Authors:
Manju Yadav
1
;
Suresh Babu
2
and
Gitanjali Yadav
1
Affiliations:
1
National Institute of Plant Genome Research, India
;
2
Ambedkar University of Delhi, India
Keyword(s):
Codon Bias, Molecular Evolution, Biostatistics, Organellar Genomics.
Related
Ontology
Subjects/Areas/Topics:
Bioinformatics
;
Biomedical Engineering
;
Genomics and Proteomics
;
Pattern Recognition, Clustering and Classification
;
Sequence Analysis
Abstract:
Basal angiosperms are the first flowering plants that diverged from ancestral angiosperms, while magnoliids represent the oldest known angiosperms and are considered to retain the characteristics of more primitive angiosperms.
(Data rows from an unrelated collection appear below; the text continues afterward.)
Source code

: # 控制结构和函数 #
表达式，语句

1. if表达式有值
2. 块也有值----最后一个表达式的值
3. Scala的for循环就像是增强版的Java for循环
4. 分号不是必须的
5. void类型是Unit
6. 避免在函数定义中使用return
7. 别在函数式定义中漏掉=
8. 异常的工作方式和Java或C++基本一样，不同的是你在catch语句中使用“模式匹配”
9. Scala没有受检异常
Availability of the plastidial genomes from several members of both these classes of plants provides an opportunity to identify and understand large-scale genomic patterns in organelles of early angiosperms. In this work, chloroplast genomes from nine AT-rich basal angiosperm and magnoliid species were analyzed to unearth patterns, if any, in terms of codon bias and to identify factors responsible for the detected patterns. We were able to distinguish nine optimal codons in basal angiosperm chloroplasts and 18 in case of magnoliids. Our findings suggest mutational bias as the most predominant factor shaping codon usage patterns among the genomes examined, while gene expression, hydrophobicity and aromaticity, were found to have a limited but important effect on
pattern determination.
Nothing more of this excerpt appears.